Post by Cormac » Fri Aug 23, 2013 3:20 pm

Ian wrote:Manning is a hero only if you don't believe ambassadors and secretaries of state have any right to speak to each other or to their home governments in confidence. Otherwise, you're just holding him up as some idealized character rather than looking at what he did. A couple whistles might've been blown in the process of what he did, but his actions go way, way beyond mere whistleblowing. His actions were criminal.

I hear he's going to ask President Obama for a pardon. This is something Presidents usually do on their last day or week in office. Anyone want to bet on whether or not Manning gets one? I'd be happy to bet on No Way.

I'm fairly sure he won't be pardoned.

The thing is though, individual emails are easily explained away using the old "it has been taken out of context" malarkey. However, we in Ireland saw clearly how our own politicians were lying directly to us about our collusion in the kidnapping flights that passed through Shannon airport.

I personally witnessed multiple breaches of our laws by US soldiers passing through Shannon (not that I'd blame them personally!). But I saw soldiers in the airport lounge with gun sleeves hung over their shoulders. I presume these were snipers. Those were definitely rifles. The law that provides for transition of foreign military through our airports stipulates that these soldiers may not be armed.

Also, I saw US soldiers outside the airport in uniform. This is also in breach of the law that provides for transition, afaik.

We know that kidnapped persons transitioned through Shannon Airport. The government and police here said that they could not search the aircraft without a formal complaint and without good reason to suspect that there was a kidnapping victim on board. This was complete bullshit, and for many years this went on.
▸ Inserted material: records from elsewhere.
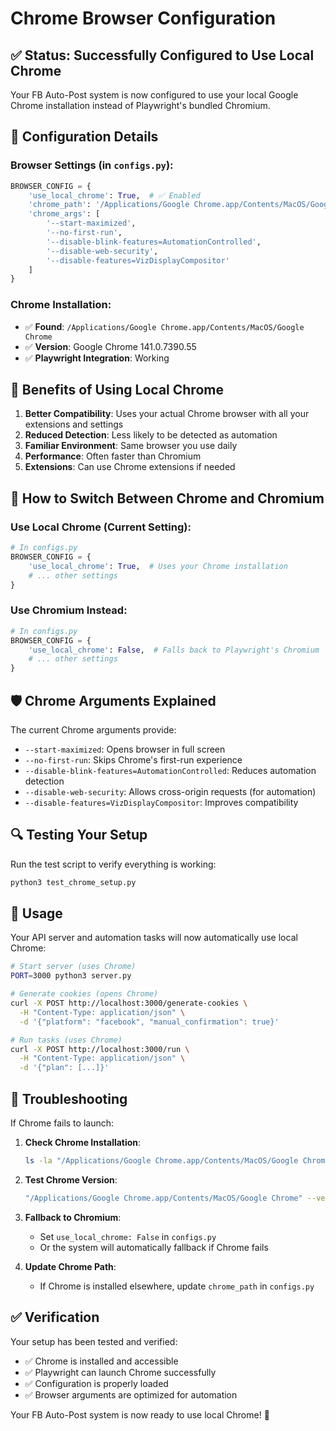 # Chrome Browser Configuration

## ✅ Status: Successfully Configured to Use Local Chrome

Your FB Auto-Post system is now configured to use your local Google Chrome installation instead of Playwright's bundled Chromium.

## 🔧 Configuration Details

### Browser Settings (in `configs.py`):
```python
BROWSER_CONFIG = {
    'use_local_chrome': True,  # ✅ Enabled
    'chrome_path': '/Applications/Google Chrome.app/Contents/MacOS/Google Chrome',
    'chrome_args': [
        '--start-maximized',
        '--no-first-run',
        '--disable-blink-features=AutomationControlled',
        '--disable-web-security',
        '--disable-features=VizDisplayCompositor'
    ]
}
```

### Chrome Installation:
- ✅ **Found**: `/Applications/Google Chrome.app/Contents/MacOS/Google Chrome`
- ✅ **Version**: Google Chrome 141.0.7390.55
- ✅ **Playwright Integration**: Working

## 🚀 Benefits of Using Local Chrome

1. **Better Compatibility**: Uses your actual Chrome browser with all your extensions and settings
2. **Reduced Detection**: Less likely to be detected as automation
3. **Familiar Environment**: Same browser you use daily
4. **Performance**: Often faster than Chromium
5. **Extensions**: Can use Chrome extensions if needed

## 🔄 How to Switch Between Chrome and Chromium

### Use Local Chrome (Current Setting):
```python
# In configs.py
BROWSER_CONFIG = {
    'use_local_chrome': True,  # Uses your Chrome installation
    # ... other settings
}
```

### Use Chromium Instead:
```python
# In configs.py
BROWSER_CONFIG = {
    'use_local_chrome': False,  # Falls back to Playwright's Chromium
    # ... other settings
}
```

## 🛡️ Chrome Arguments Explained

The current Chrome arguments provide:

- `--start-maximized`: Opens browser in full screen
- `--no-first-run`: Skips Chrome's first-run experience
- `--disable-blink-features=AutomationControlled`: Reduces automation detection
- `--disable-web-security`: Allows cross-origin requests (for automation)
- `--disable-features=VizDisplayCompositor`: Improves compatibility

## 🔍 Testing Your Setup

Run the test script to verify everything is working:
```bash
python3 test_chrome_setup.py
```

## 🚀 Usage

Your API server and automation tasks will now automatically use local Chrome:

```bash
# Start server (uses Chrome)
PORT=3000 python3 server.py

# Generate cookies (opens Chrome)
curl -X POST http://localhost:3000/generate-cookies \
  -H "Content-Type: application/json" \
  -d '{"platform": "facebook", "manual_confirmation": true}'

# Run tasks (uses Chrome)
curl -X POST http://localhost:3000/run \
  -H "Content-Type: application/json" \
  -d '{"plan": [...]}'
```

## 🔧 Troubleshooting

If Chrome fails to launch:

1. **Check Chrome Installation**:
   ```bash
   ls -la "/Applications/Google Chrome.app/Contents/MacOS/Google Chrome"
   ```

2. **Test Chrome Version**:
   ```bash
   "/Applications/Google Chrome.app/Contents/MacOS/Google Chrome" --version
   ```

3. **Fallback to Chromium**:
   - Set `use_local_chrome: False` in `configs.py`
   - Or the system will automatically fallback if Chrome fails

4. **Update Chrome Path**:
   - If Chrome is installed elsewhere, update `chrome_path` in `configs.py`

## ✅ Verification

Your setup has been tested and verified:
- ✅ Chrome is installed and accessible
- ✅ Playwright can launch Chrome successfully
- ✅ Configuration is properly loaded
- ✅ Browser arguments are optimized for automation

Your FB Auto-Post system is now ready to use local Chrome! 🌟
During that period, GW Bush visited the Shannon region, as part of the usual US presidential electoral shennanigans to get the Irish-American vote. Bush was in Ireland for a few hours. Our military blockaded the airport, and ALL approach roads, and created a militarised corridor from Shannon to Dromoland Castle (20-30 miles away) inside which no Irish person that was not resident was allowed, and definitely no protesters were allowed.
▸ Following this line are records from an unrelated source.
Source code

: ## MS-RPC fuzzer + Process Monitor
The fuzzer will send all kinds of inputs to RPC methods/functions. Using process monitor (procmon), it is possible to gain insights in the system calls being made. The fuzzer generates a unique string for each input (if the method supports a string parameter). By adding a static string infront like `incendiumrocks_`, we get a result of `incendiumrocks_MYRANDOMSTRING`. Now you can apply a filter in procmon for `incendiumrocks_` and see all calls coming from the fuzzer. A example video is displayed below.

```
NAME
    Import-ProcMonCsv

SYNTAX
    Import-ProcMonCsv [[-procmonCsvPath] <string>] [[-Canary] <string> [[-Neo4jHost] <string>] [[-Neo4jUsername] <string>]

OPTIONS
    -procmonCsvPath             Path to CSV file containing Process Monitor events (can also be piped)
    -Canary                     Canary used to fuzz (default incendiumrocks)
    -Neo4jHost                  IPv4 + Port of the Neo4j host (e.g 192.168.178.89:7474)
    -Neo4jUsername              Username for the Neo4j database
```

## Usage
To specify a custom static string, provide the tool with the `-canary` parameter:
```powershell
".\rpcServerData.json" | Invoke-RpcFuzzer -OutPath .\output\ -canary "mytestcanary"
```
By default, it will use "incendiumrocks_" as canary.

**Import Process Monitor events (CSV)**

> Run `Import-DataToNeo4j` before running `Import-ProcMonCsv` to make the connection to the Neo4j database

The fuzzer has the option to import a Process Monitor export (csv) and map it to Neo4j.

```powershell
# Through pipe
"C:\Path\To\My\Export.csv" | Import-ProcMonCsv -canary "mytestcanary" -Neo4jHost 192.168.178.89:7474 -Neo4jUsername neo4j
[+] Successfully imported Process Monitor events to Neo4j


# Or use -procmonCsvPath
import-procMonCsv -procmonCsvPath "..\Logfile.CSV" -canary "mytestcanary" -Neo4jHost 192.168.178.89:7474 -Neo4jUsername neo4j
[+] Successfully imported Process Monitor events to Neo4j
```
This was an unprecedented suppression of Irish civil rights and a direct support for a foreign power's war efforts by our state in breach of our neutrality. It was outrageous and it remains outrageous.

Some of the wikileaks revealed clearly the fact that Irish politicians were conspiring against our people and our constitution and our laws with a foreign power.

So, all in all, I'm not too upset with Manning.

And, by the way, I am very fond of the USA, and I'm even more fond of American people. I'm deeply suspicious of governments, military, and security agencies in general. The more secret they are, the more suspicious the average citizen should be, as far as I am concerned.

And the more the nonsensical sugar-coated fairy tales that are used for propaganda are washed away and replaced with cold hard facts, the closer we'll get to grown up and adult conversations about policies and their implementation.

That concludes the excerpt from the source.